L’artiste ne cesse de revisiter ce travail commencé à Ouagadougou toujours en rapport avec l’espace urbain dans un monde en proie à une froideur ambiante, où les gens ne se parlent plus beaucoup, où chacun est pris dans l’urgence de sa vie respective, aliéné à ses obligations. Ses pièces cherchent à connecter ces individualités, à montrer que chaque élément peut être raccroché à un autre, que tous sont riches de leur particularité et que malgré tout ce qui les différencie, ils ont la capacité d’entrer en dialogue. Il abolit toute forme de hiérarchie du textile, n’hésitant pas à assembler des coupons de tissus très divers, des passements de soie, des pièces brodées, en serviette-éponge, des cotons de qualité variable et même des filets à légumes. Il porte son attention à la propriété des matériaux, à leur poids et épaisseur, à leur douceur ou rugosité, à leur transparence. De même, sensible à la petitesse des choses, à ce qui revêt un caractère intime, à la discrétion, Hyacinthe Ouattara revendique pour certains matériaux une « banalité » qui ne réduit en rien leur « force verbale ». Il cherche une forme d’harmonie qui ne cède en rien à l’évidence. Cette nouvelle écriture passe aussi par l’observation des gestes domestiques ou de l’artisanat : tisser, coudre, tailler, mais aussi les gestes du quotidien comme celui de cuisiner, de faire la vaisselle,… Des actes qui ont une part de sincérité, engageant ceux qui les accomplissent dans une forme de méditation.

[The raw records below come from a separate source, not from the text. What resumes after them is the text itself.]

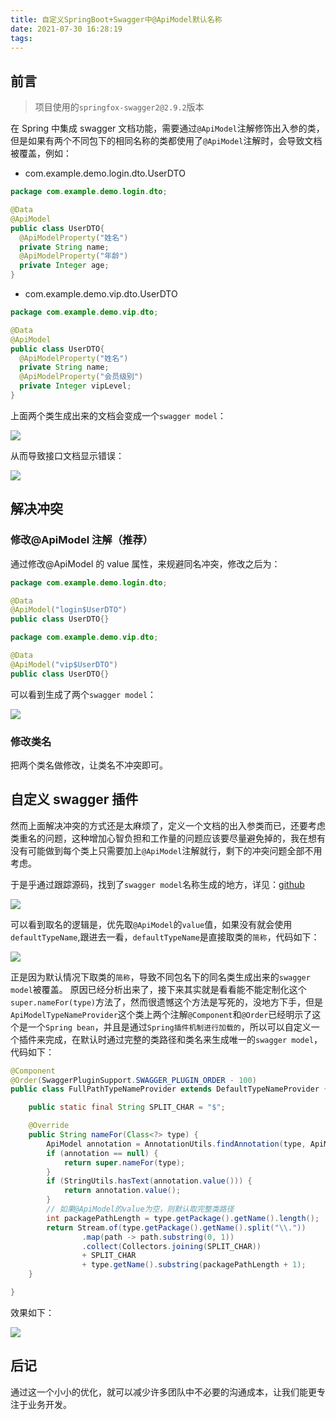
 ```yaml
---
title: 自定义SpringBoot+Swagger中@ApiModel默认名称
date: 2021-07-30 16:28:19
tags:
---
```


## 前言

> 项目使用的`springfox-swagger2@2.9.2`版本

在 Spring 中集成 swagger 文档功能，需要通过`@ApiModel`注解修饰出入参的类，但是如果有两个不同包下的相同名称的类都使用了`@ApiModel`注解时，会导致文档被覆盖，例如：

<!-- more -->

- com.example.demo.login.dto.UserDTO

```java
package com.example.demo.login.dto;

@Data
@ApiModel
public class UserDTO{
  @ApiModelProperty("姓名")
  private String name;
  @ApiModelProperty("年龄")
  private Integer age;
}
```

- com.example.demo.vip.dto.UserDTO

```java
package com.example.demo.vip.dto;

@Data
@ApiModel
public class UserDTO{
  @ApiModelProperty("姓名")
  private String name;
  @ApiModelProperty("会员级别")
  private Integer vipLevel;
}
```

上面两个类生成出来的文档会变成一个`swagger model`：

![](custom-spring-swagger-apimodel-default-name/2021-07-30-17-49-22.png)

从而导致接口文档显示错误：

![](custom-spring-swagger-apimodel-default-name/2021-07-30-17-53-55.png)

## 解决冲突

### 修改@ApiModel 注解（推荐）

通过修改@ApiModel 的 value 属性，来规避同名冲突，修改之后为：

```java
package com.example.demo.login.dto;

@Data
@ApiModel("login$UserDTO")
public class UserDTO{}
```

```java
package com.example.demo.vip.dto;

@Data
@ApiModel("vip$UserDTO")
public class UserDTO{}
```

可以看到生成了两个`swagger model`：

![](custom-spring-swagger-apimodel-default-name/2021-07-30-18-01-36.png)

### 修改类名

把两个类名做修改，让类名不冲突即可。

## 自定义 swagger 插件

然而上面解决冲突的方式还是太麻烦了，定义一个文档的出入参类而已，还要考虑类重名的问题，这种增加心智负担和工作量的问题应该要尽量避免掉的，我在想有没有可能做到每个类上只需要加上`@ApiModel`注解就行，剩下的冲突问题全部不用考虑。

于是乎通过跟踪源码，找到了`swagger model`名称生成的地方，详见：[github](https://github.com/springfox/springfox/blob/09d4a734b64a216bb5c26c0329f3d15b8276c0e4/springfox-swagger-common/src/main/java/springfox/documentation/swagger/schema/ApiModelTypeNameProvider.java#L38-L43)

![](custom-spring-swagger-apimodel-default-name/2021-08-08-15-02-04.png)

可以看到取名的逻辑是，优先取`@ApiModel`的`value`值，如果没有就会使用`defaultTypeName`,跟进去一看，`defaultTypeName`是直接取类的`简称`，代码如下：

![](custom-spring-swagger-apimodel-default-name/2021-08-08-15-03-16.png)

正是因为默认情况下取类的`简称`，导致不同包名下的同名类生成出来的`swagger model`被覆盖。
原因已经分析出来了，接下来其实就是看看能不能定制化这个`super.nameFor(type)`方法了，然而很遗憾这个方法是写死的，没地方下手，但是`ApiModelTypeNameProvider`这个类上两个注解`@Component`和`@Order`已经明示了这个是一个`Spring bean`，并且是通过`Spring插件机制进行加载的`，所以可以自定义一个插件来完成，在默认时通过完整的类路径和类名来生成唯一的`swagger model`，代码如下：

```java
@Component
@Order(SwaggerPluginSupport.SWAGGER_PLUGIN_ORDER - 100)
public class FullPathTypeNameProvider extends DefaultTypeNameProvider {

    public static final String SPLIT_CHAR = "$";

    @Override
    public String nameFor(Class<?> type) {
        ApiModel annotation = AnnotationUtils.findAnnotation(type, ApiModel.class);
        if (annotation == null) {
            return super.nameFor(type);
        }
        if (StringUtils.hasText(annotation.value())) {
            return annotation.value();
        }
        // 如果@ApiModel的value为空，则默认取完整类路径
        int packagePathLength = type.getPackage().getName().length();
        return Stream.of(type.getPackage().getName().split("\\."))
                .map(path -> path.substring(0, 1))
                .collect(Collectors.joining(SPLIT_CHAR))
                + SPLIT_CHAR
                + type.getName().substring(packagePathLength + 1);
    }

}
```

效果如下：

![](custom-spring-swagger-apimodel-default-name/2021-08-08-15-34-49.png)

## 后记

通过这一个小小的优化，就可以减少许多团队中不必要的沟通成本，让我们能更专注于业务开发。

La musicalité qui leur est propre, le guide dans ses gestes artistiques et lui impulse un rythme respiratoire différent. L’artiste nous dit travailler toujours dans le silence, attentif aux seuls bruits de son travail, sensible à cette cadence qui a un rapport à l’universel. Il s’autorise à écouter de la musique seulement quand il a terminé, comme une célébration. Il porte une attention particulière à chaque coupon de tissu ou morceau de vêtement qu’il intègre à une œuvre car il ne s’agit pas d’ajouter un élément à un autre, mais de connecter des entités, « des esprits » capables de réactions, d’acceptation ou de refus. Quand il observe un tissu, il peut « réellement ressentir une présence et même dialoguer avec elle, engager une conversation silencieuse ». Des présences qui apportent une sérénité, et qui protègent, à la manière du vêtement qui préserve du froid ou de la chaleur, des agressions extérieures.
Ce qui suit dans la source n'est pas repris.